The media is full of stories about the unprecedented pressures on the NHS and particularly in our hospitals. Overcrowded hospitals can of course be more dangerous for patients and unfortunately we have been here before. However, unlike some earlier years, ministers have made it clear that waiting time targets must not come before safety. In addition there is now a ‘duty of candour’ on the NHS to be open and transparent in their dealings with patients.
However it has not always been so. Research carried out by Cure the NHS, with the support of Prof Brian Jarman, eminent health analyst, showed that Lincolnshire’s hospitals were some of the most overcrowded in the country from late 2009 until spring 2013 when ULHT was put into special measures. This overcrowding will have placed some patients at increased risk. Legal advice is clear that if you or a relative came to harm during that period, as a result of overcrowding, you may be able to seek legal redress against the NHS.

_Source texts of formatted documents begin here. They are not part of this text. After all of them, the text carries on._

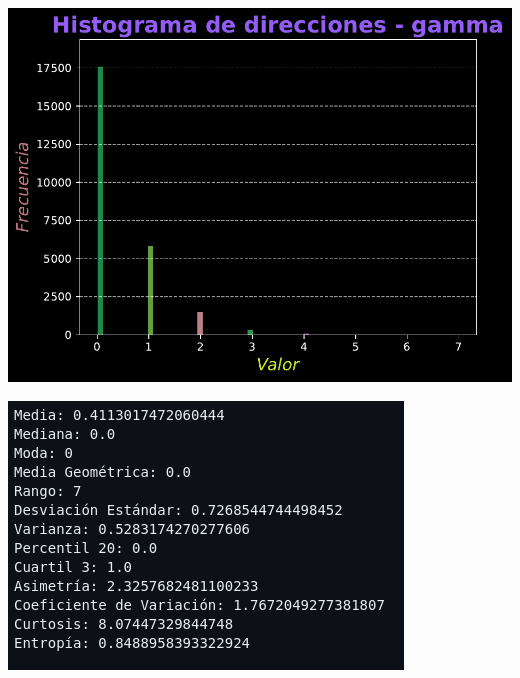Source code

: \documentclass[11pt]{article} %
\begin{document}
	\begin{multicols}{2}
		\begin{minipage}{\linewidth}
			\centering
			\includegraphics[width=1\linewidth]{hist_direcciones_gamma.pdf}
			\label{fig:direcGammaHist}
		\end{minipage}
		\vfill\columnbreak
		\begin{minipage}{\linewidth}
			\centering
			\includegraphics[width=1\linewidth]{g1.png}%
			\label{direcGammaMet}
		\end{minipage}
	\end{multicols}
	
\end{document}

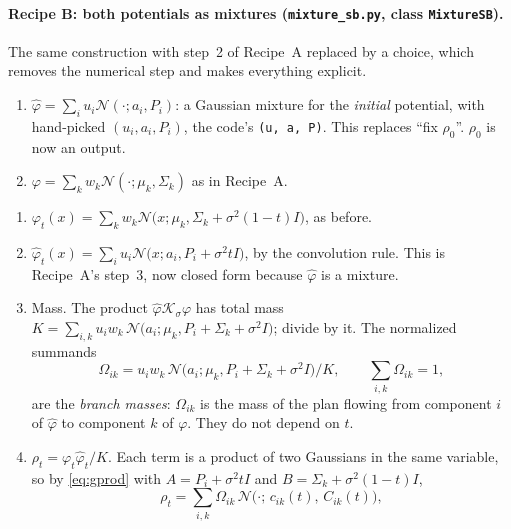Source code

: \documentclass[11pt]{article}
\newcommand{\code}[1]{\texttt{#1}}
\newcommand{\Nc}{\mathcal{N}}
\newcommand{\Kc}{\mathcal{K}}
\newcommand{\hphi}{\hat\varphi}
\theoremstyle{definition}
\theoremstyle{plain}
\begin{document}
\paragraph{Recipe B: both potentials as mixtures (\code{mixture\_sb.py}, class \code{MixtureSB}).}
The same construction with step~2 of Recipe~A replaced by a choice, which removes the numerical
step and makes everything explicit.
\begin{description}[leftmargin=1.5em,itemsep=2pt]
  \item[We fix two things, neither of which is a marginal.]
    \begin{enumerate}[itemsep=1pt]
      \item $\hphi=\sum_iu_i\Nc(\cdot;a_i,P_i)$: a Gaussian mixture for the \emph{initial}
            potential, with hand-picked $(u_i,a_i,P_i)$, the code's \code{(u, a, P)}. This
            replaces ``fix $\rho_0$''. $\rho_0$ is now an output.
      \item $\varphi=\sum_kw_k\Nc(\cdot;\mu_k,\Sigma_k)$ as in Recipe~A.
    \end{enumerate}
  \item[Everything else is derived.]
    \begin{enumerate}[itemsep=1pt]
      \item $\varphi_t(x)=\sum_kw_k\Nc\big(x;\mu_k,\Sigma_k+\sigma^2(1-t)I\big)$, as before.
      \item $\hphi_t(x)=\sum_iu_i\Nc\big(x;a_i,P_i+\sigma^2tI\big)$, by the convolution rule.
            This is Recipe~A's step~3, now closed form because $\hphi$ is a mixture.
      \item Mass. The product $\hphi\Kc_\sigma\varphi$ has total mass
            $K=\sum_{i,k}u_iw_k\,\Nc\big(a_i;\mu_k,P_i+\Sigma_k+\sigma^2I\big)$; divide by it.
            The normalized summands
            \[
              \Omega_{ik}=u_iw_k\,\Nc\big(a_i;\mu_k,P_i+\Sigma_k+\sigma^2I\big)\big/K,
              \qquad\textstyle\sum_{i,k}\Omega_{ik}=1,
            \]
            are the \emph{branch masses}: $\Omega_{ik}$ is the mass of the plan flowing from
            component $i$ of $\hphi$ to component $k$ of $\varphi$. They do not depend on $t$.
      \item $\rho_t=\varphi_t\hphi_t/K$. Each term is a product of two Gaussians in the same
            variable, so by \eqref{eq:gprod} with $A=P_i+\sigma^2tI$ and $B=\Sigma_k+\sigma^2(1-t)I$,
            \begin{equation}
              \label{eq:ourrho}
              \rho_t=\sum_{i,k}\Omega_{ik}\,\Nc\big(\cdot;\,c_{ik}(t),\,C_{ik}(t)\big),

\end{equation}
\end{enumerate}
\end{description}
\end{document}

More details are on the Cure the NHS Lincolnshire website.
Whilst the information there relates particularly to late 2009 to spring 2013 it does also give patients, who may be facing treatment over the next few months, an indication of the sort of problems which can be experienced in overcrowded hospitals.
Before you commence treatment it should be explained to you if overcrowding could compromise the quality of your care and add to risk. From investigations, that has not always happened in the past and Cure the NHS are seeking to publicise the issue to make sure that it does happen in the future.
We all recognise that many hospital procedures are not without risk. The NHS, however, has a duty to patients to be clear about both the risks and benefits of treatment.
If readers have had poor care in the past I would urge them to look at the information on Cure the NHS Lincolnshire’s website.
Finally, of course, our hospitals in Lincolnshire are some of the worst funded in the country.
It is about time our hard working NHS staff had the resources to provide, consistently, the quality of care they and we would like.